Well, there’s not just physical feeding, the Buddha realized. There’s a mental feeding that goes on as well. He took that image into the mind. There are sensations we feed on. There are states of awareness and consciousness we feed on. There are also mental intentions, and these are the important ones. What’s your intention? What do you want out of a situation, and why does that particular desire appeal to you? Learn to look at it with a jaundiced eye. We don’t like to think that we have unskillful emotions and ideas, but if we didn’t have them, we wouldn’t be suffering. So we need the honesty that can see through that. We may like to think that our minds are pure. But wait a minute. There are these problems. If the mind were pure, it wouldn’t have any problems. So maybe there is something wrong in there, something unskillful.
The fortunate thing about it is if you *really *open the mind to the light of day, you begin to see that the unskillful motives don’t make any sense. The reason they have power is because they hide in the shadows. And when they stay in the shadows, they seem to be bigger than they are. This is why the Buddha said, in talking about how he teaches, “Let a person come who is honest and observant, and I will teach that person the Dhamma”—honest both in the sense of being truthful with him or herself and truthful with people around him or her; and observant in really looking into the mind, seeing what the mind has been feeding on and how that feeding is unskillful.
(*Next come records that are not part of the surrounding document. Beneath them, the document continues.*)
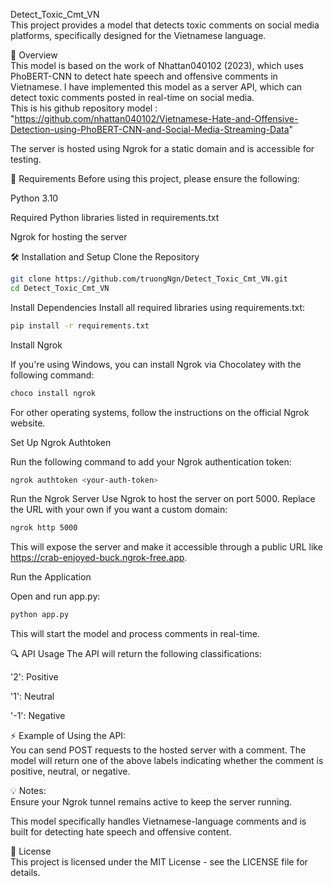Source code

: Detect_Toxic_Cmt_VN <br>
This project provides a model that detects toxic comments on social media platforms, specifically designed for the Vietnamese language.

📌 Overview <br>
This model is based on the work of Nhattan040102 (2023), which uses PhoBERT-CNN to detect hate speech and offensive comments in Vietnamese. I have implemented this model as a server API, which can detect toxic comments posted in real-time on social media.<br>
This is his github repository model : "https://github.com/nhattan040102/Vietnamese-Hate-and-Offensive-Detection-using-PhoBERT-CNN-and-Social-Media-Streaming-Data"

The server is hosted using Ngrok for a static domain and is accessible for testing.

🔧 Requirements
Before using this project, please ensure the following:

Python 3.10

Required Python libraries listed in requirements.txt

Ngrok for hosting the server

🛠️ Installation and Setup
Clone the Repository

```bash
git clone https://github.com/truongNgn/Detect_Toxic_Cmt_VN.git
cd Detect_Toxic_Cmt_VN
```
Install Dependencies Install all required libraries using requirements.txt:

```bash
pip install -r requirements.txt
```
Install Ngrok

If you're using Windows, you can install Ngrok via Chocolatey with the following command:

```bash
choco install ngrok
```
For other operating systems, follow the instructions on the official Ngrok website.

Set Up Ngrok Authtoken

Run the following command to add your Ngrok authentication token:

```bash
ngrok authtoken <your-auth-token>
```
Run the Ngrok Server
Use Ngrok to host the server on port 5000. Replace the URL with your own if you want a custom domain:

```bash
ngrok http 5000
```
This will expose the server and make it accessible through a public URL like https://crab-enjoyed-buck.ngrok-free.app.

Run the Application

Open and run app.py:

```bash
python app.py
```
This will start the model and process comments in real-time.

🔍 API Usage
The API will return the following classifications:

'2': Positive

'1': Neutral

'-1': Negative

⚡ Example of Using the API:<br>
You can send POST requests to the hosted server with a comment. The model will return one of the above labels indicating whether the comment is positive, neutral, or negative.

💡 Notes: <br>
Ensure your Ngrok tunnel remains active to keep the server running.

This model specifically handles Vietnamese-language comments and is built for detecting hate speech and offensive content.

📝 License <br>
This project is licensed under the MIT License - see the LICENSE file for details.
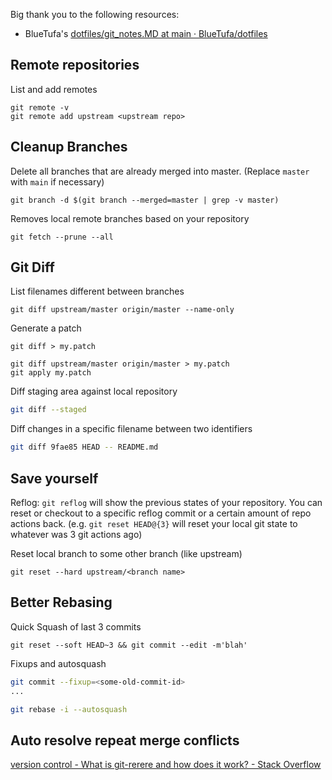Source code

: Big thank you to the following resources: 
- BlueTufa's [dotfiles/git_notes.MD at main · BlueTufa/dotfiles](https://github.com/BlueTufa/dotfiles/blob/main/git_notes.MD)
## Remote repositories

List and add remotes

```shell
git remote -v
git remote add upstream <upstream repo>
```

## Cleanup Branches

Delete all branches that are already merged into master. (Replace `master` with `main` if necessary)

```shell
git branch -d $(git branch --merged=master | grep -v master)
```

Removes local remote branches based on your repository

```shell
git fetch --prune --all
```

## Git Diff

List filenames different between branches
```shell
git diff upstream/master origin/master --name-only
```

Generate a patch

```shell
git diff > my.patch

git diff upstream/master origin/master > my.patch
git apply my.patch
```

Diff staging area against local repository
```sh
git diff --staged
```

Diff changes in a specific filename between two identifiers
```sh
git diff 9fae85 HEAD -- README.md
```
## Save yourself

Reflog: `git reflog` will show the previous states of your repository. You can reset or checkout to a specific reflog commit or a certain amount of repo actions back. (e.g. `git reset HEAD@{3}` will reset your local git state to whatever was 3 git actions ago)

Reset local branch to some other branch (like upstream)
```shell
git reset --hard upstream/<branch name>
```
## Better Rebasing

Quick Squash of last 3 commits
```shell
git reset --soft HEAD~3 && git commit --edit -m'blah'
```

Fixups and autosquash 
```sh
git commit --fixup=<some-old-commit-id>
...

git rebase -i --autosquash
```

## Auto resolve repeat merge conflicts

[version control - What is git-rerere and how does it work? - Stack Overflow](https://stackoverflow.com/questions/49500943/what-is-git-rerere-and-how-does-it-work)
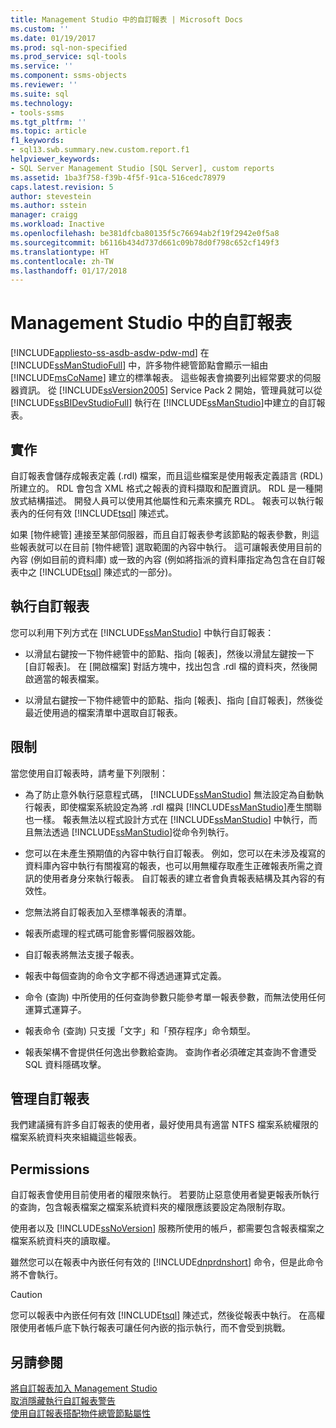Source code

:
 ```yaml
---
title: Management Studio 中的自訂報表 | Microsoft Docs
ms.custom: ''
ms.date: 01/19/2017
ms.prod: sql-non-specified
ms.prod_service: sql-tools
ms.service: ''
ms.component: ssms-objects
ms.reviewer: ''
ms.suite: sql
ms.technology:
- tools-ssms
ms.tgt_pltfrm: ''
ms.topic: article
f1_keywords:
- sql13.swb.summary.new.custom.report.f1
helpviewer_keywords:
- SQL Server Management Studio [SQL Server], custom reports
ms.assetid: 1ba3f758-f39b-4f5f-91ca-516cedc78979
caps.latest.revision: 5
author: stevestein
ms.author: sstein
manager: craigg
ms.workload: Inactive
ms.openlocfilehash: be381dfcba80135f5c76694ab2f19f2942e0f5a8
ms.sourcegitcommit: b6116b434d737d661c09b78d0f798c652cf149f3
ms.translationtype: HT
ms.contentlocale: zh-TW
ms.lasthandoff: 01/17/2018
---
```

# <a name="custom-reports-in-management-studio"></a>Management Studio 中的自訂報表
[!INCLUDE[appliesto-ss-asdb-asdw-pdw-md](../../includes/appliesto-ss-asdb-asdw-pdw-md.md)] 在 [!INCLUDE[ssManStudioFull](../../includes/ssmanstudiofull_md.md)] 中，許多物件總管節點會顯示一組由 [!INCLUDE[msCoName](../../includes/msconame_md.md)] 建立的標準報表。 這些報表會摘要列出經常要求的伺服器資訊。 從 [!INCLUDE[ssVersion2005](../../includes/ssversion2005_md.md)] Service Pack 2 開始，管理員就可以從 [!INCLUDE[ssBIDevStudioFull](../../includes/ssbidevstudiofull_md.md)] 執行在 [!INCLUDE[ssManStudio](../../includes/ssmanstudio_md.md)]中建立的自訂報表。  
  
## <a name="implementation"></a>實作  
自訂報表會儲存成報表定義 (.rdl) 檔案，而且這些檔案是使用報表定義語言 (RDL) 所建立的。 RDL 會包含 XML 格式之報表的資料擷取和配置資訊。 RDL 是一種開放式結構描述。 開發人員可以使用其他屬性和元素來擴充 RDL。 報表可以執行報表內的任何有效 [!INCLUDE[tsql](../../includes/tsql_md.md)] 陳述式。  
  
如果 [物件總管] 連接至某部伺服器，而且自訂報表參考該節點的報表參數，則這些報表就可以在目前 [物件總管] 選取範圍的內容中執行。 這可讓報表使用目前的內容 (例如目前的資料庫) 或一致的內容 (例如將指派的資料庫指定為包含在自訂報表中之 [!INCLUDE[tsql](../../includes/tsql_md.md)] 陳述式的一部分)。  
  
## <a name="running-a-custom-report"></a>執行自訂報表  
您可以利用下列方式在 [!INCLUDE[ssManStudio](../../includes/ssmanstudio_md.md)] 中執行自訂報表：  
  
-   以滑鼠右鍵按一下物件總管中的節點、指向 [報表]，然後以滑鼠左鍵按一下 [自訂報表]。 在 [開啟檔案] 對話方塊中，找出包含 .rdl 檔的資料夾，然後開啟適當的報表檔案。  
  
-   以滑鼠右鍵按一下物件總管中的節點、指向 [報表]、指向 [自訂報表]，然後從最近使用過的檔案清單中選取自訂報表。  
  
## <a name="limitations"></a>限制  
當您使用自訂報表時，請考量下列限制：  
  
-   為了防止意外執行惡意程式碼， [!INCLUDE[ssManStudio](../../includes/ssmanstudio_md.md)] 無法設定為自動執行報表，即使檔案系統設定為將 .rdl 檔與 [!INCLUDE[ssManStudio](../../includes/ssmanstudio_md.md)]產生關聯也一樣。 報表無法以程式設計方式在 [!INCLUDE[ssManStudio](../../includes/ssmanstudio_md.md)] 中執行，而且無法透過 [!INCLUDE[ssManStudio](../../includes/ssmanstudio_md.md)]從命令列執行。  
  
-   您可以在未產生預期值的內容中執行自訂報表。 例如，您可以在未涉及複寫的資料庫內容中執行有關複寫的報表，也可以用無權存取產生正確報表所需之資訊的使用者身分來執行報表。 自訂報表的建立者會負責報表結構及其內容的有效性。  
  
-   您無法將自訂報表加入至標準報表的清單。  
  
-   報表所處理的程式碼可能會影響伺服器效能。  
  
-   自訂報表將無法支援子報表。  
  
-   報表中每個查詢的命令文字都不得透過運算式定義。  
  
-   命令 (查詢) 中所使用的任何查詢參數只能參考單一報表參數，而無法使用任何運算式運算子。  
  
-   報表命令 (查詢) 只支援「文字」和「預存程序」命令類型。  
  
-   報表架構不會提供任何逸出參數給查詢。 查詢作者必須確定其查詢不會遭受 SQL 資料隱碼攻擊。  
  
## <a name="managing-custom-reports"></a>管理自訂報表  
我們建議擁有許多自訂報表的使用者，最好使用具有適當 NTFS 檔案系統權限的檔案系統資料夾來組織這些報表。  
  
## <a name="permissions"></a>Permissions  
自訂報表會使用目前使用者的權限來執行。 若要防止惡意使用者變更報表所執行的查詢，包含報表檔案之檔案系統資料夾的權限應該要設定為限制存取。  
  
使用者以及 [!INCLUDE[ssNoVersion](../../includes/ssnoversion_md.md)] 服務所使用的帳戶，都需要包含報表檔案之檔案系統資料夾的讀取權。  
  
雖然您可以在報表中內嵌任何有效的 [!INCLUDE[dnprdnshort](../../includes/dnprdnshort_md.md)] 命令，但是此命令將不會執行。  
  
> [!CAUTION]  
> 您可以報表中內嵌任何有效 [!INCLUDE[tsql](../../includes/tsql_md.md)] 陳述式，然後從報表中執行。 在高權限使用者帳戶底下執行報表可讓任何內嵌的指示執行，而不會受到挑戰。  
  

  
## <a name="see-also"></a>另請參閱  
[將自訂報表加入 Management Studio](../../ssms/object/add-a-custom-report-to-management-studio.md)  
[取消隱藏執行自訂報表警告](../../ssms/object/unsuppress-run-custom-report-warnings.md)  
[使用自訂報表搭配物件總管節點屬性](../../ssms/object/use-custom-reports-with-object-explorer-node-properties.md)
You’re looking both for the allure of whatever attachment you have and also the drawbacks.
Aside from our honesty, we really have no other guarantee for our well-being. After all, the Buddha isn’t sitting here right now to tell you Yes or Vo. We look at the texts, but how do we know that the texts were accurately handed down? And how do we know that we’re reading them rightly? As for the different techniques that are out there, guaranteeing, “If you complete our technique, there you are, awakened”: Well, how do you know that that’s true?
Our only guarantee is our own honesty. If we lack honesty, there’s no safety at all.